EFE, Caracas
El presidente de Venezuela, Hugo Chávez, con un "ya basta", ordenó el domingo que su Gobierno actúe para poner fin al conflicto en la empresa ítalo-argentina Sidor, la gigante andina del acero, cuya nacionalización ha vuelto a ser reclamada.
"En el alto Gobierno no estamos distraídos en torno al tema de Sidor (Siderúrgica del Orinoco, del grupo ítalo-argentino Techint) y de sus trabajadores. Debo decirle al país que di instrucciones al vicepresidente, Ramón Carrizales, y él ya las cumplió, y se reunirá con las partes en conflicto, aunque luego será él mismo quien actuará en consecuencia", anunció.
Carrizales "ya tomó el tema y me lo va a pasar a mí para tomar decisiones en su momento", insistió Chávez en una llamada telefónica efectuada a la emisora VTV de la red estatal de televisión.
Desde fines de 2007 y tras un año de negociaciones infructuosas sobre un nuevo contrato colectivo laboral, Sidor registra una aguda crisis laboral con una decena de huelgas preventivas, una reprimida recientemente por la fuerza pública, todo lo cual abona a favor del empeño nacionalizador, según los partidarios de que la empresa regrese al control del Estado y de los trabajadores.
Sidor fue privatizada en 1977, dos décadas antes de la asunción de Chávez, y desde la semana pasada el reclamo para que se les retire a sus actuales propietarios es liderado por el oficialista Partido Comunista de Venezuela (PCV).
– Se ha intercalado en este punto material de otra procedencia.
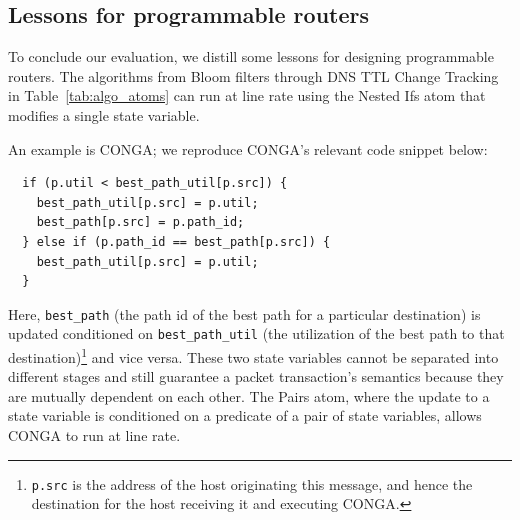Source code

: \subsection{Lessons for programmable routers}
\label{ss:lessons}

To conclude our evaluation, we distill some lessons for designing programmable
routers.
 The algorithms from Bloom filters through DNS TTL Change Tracking
in Table~\ref{tab:algo_atoms} can run at line rate using the Nested Ifs atom
that modifies a single state variable.

An example is CONGA; we reproduce CONGA's relevant code snippet below:
\begin{verbatim}
  if (p.util < best_path_util[p.src]) {
    best_path_util[p.src] = p.util;
    best_path[p.src] = p.path_id;
  } else if (p.path_id == best_path[p.src]) {
    best_path_util[p.src] = p.util;
  }
\end{verbatim}
Here, \texttt{best\_path} (the path id of the best path for a particular
destination) is updated conditioned on \texttt{best\_path\_util} (the
utilization of the best path to that destination)\footnote{{\tt p.src} is the
address of the host originating this message, and hence the destination for the
host receiving it and executing CONGA.} and vice versa. These two state
variables cannot be separated into different stages and still guarantee a
packet transaction's semantics because they are mutually dependent on each
other.  The Pairs atom, where the update to a state variable is conditioned on
a predicate of a pair of state variables, allows CONGA to run at line rate.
"Llamamos a la Fiscalía y a las autoridades competentes para que investiguen y revisen las condiciones de la privatización", y que la mayor productora de acero de la Comunidad Andina (CAN) "vuelva a poder del Estado", dijo Yul Jabour, dirigente nacional del PCV.
Chávez remarcó ayer que su gestión no es marxista, "pero respeta al marxismo, a las corrientes marxistas y el método marxista, además de que es un Gobierno obrerista, y por eso vaya este mensaje a los trabajadores: el Gobierno sabrá tomar las decisiones que tenga que tomar en su momento".
"A veces uno va midiendo, evaluando, tratando de que se busque el consenso, el acuerdo, pero en el caso de Sidor yo dije ya basta y ahora el vicepresidente actúa. Él se reunirá con los trabajadores y luego con los empresarios", añadió.
Chávez reveló que también pidió a las autoridades civiles y policiales "tener cuidado con la represión".
Recordó en este contexto que los trabajadores del sector fueron al-gunos de los que desestimaron incluso amenazas de muerte y se negaron a sumarse a las huelgas convocadas por la oposición antes de que fuera derrocado durante dos días en abril de 2002, y luego a la huelga general que durante 63 días buscó lo mismo a finales de ese año e inicios de 2003.
"En verdad es horrible", agregó Chávez en alusión a que buena parte de los 15.000 trabajadores de Sidor son subcontratados.
Cumplir las leyes
"Este Gobierno revolucionario tiene que exigirle con mucha firmeza a cualquier empresa, sea privada, nacional, latinoamericana o rusa, de cualquier parte del mundo, que cumpla con las leyes venezolanas", subrayó.
El 60 por ciento de las acciones de Sidor está en poder del grupo Techint-Ternium, en tanto que el Estado venezolano tiene un 20 por ciento y los trabajadores el quinto restante.
Según el Instituto Latinoamericano del Fierro y el Acero (Ilafa), Sidor es el mayor productor de acero de la Comunidad Andina (CAN) y el cuarto de América Latina. Un tercio de sus exportaciones las dirige a la zona andina, un 20 por ciento a América del Norte, y un 10 por ciento a Centroamérica, entre otros destinos.
Su nacionalización ha comenzado a ser reclamada con mayor insistencia desde que Chávez anunció la semana pasada que nacionalizará toda la industria del cemento, como ya lo hizo, entre otros sectores estratégicos, con el del petróleo, la electricidad y la telefonía, tras previas o posteriores indemnizaciones o acuerdos de compraventa.
La medida afectará a tres cementeras extranjeras: la mexicana Ce-mex, la suiza Holcim y la francesa Lafarge.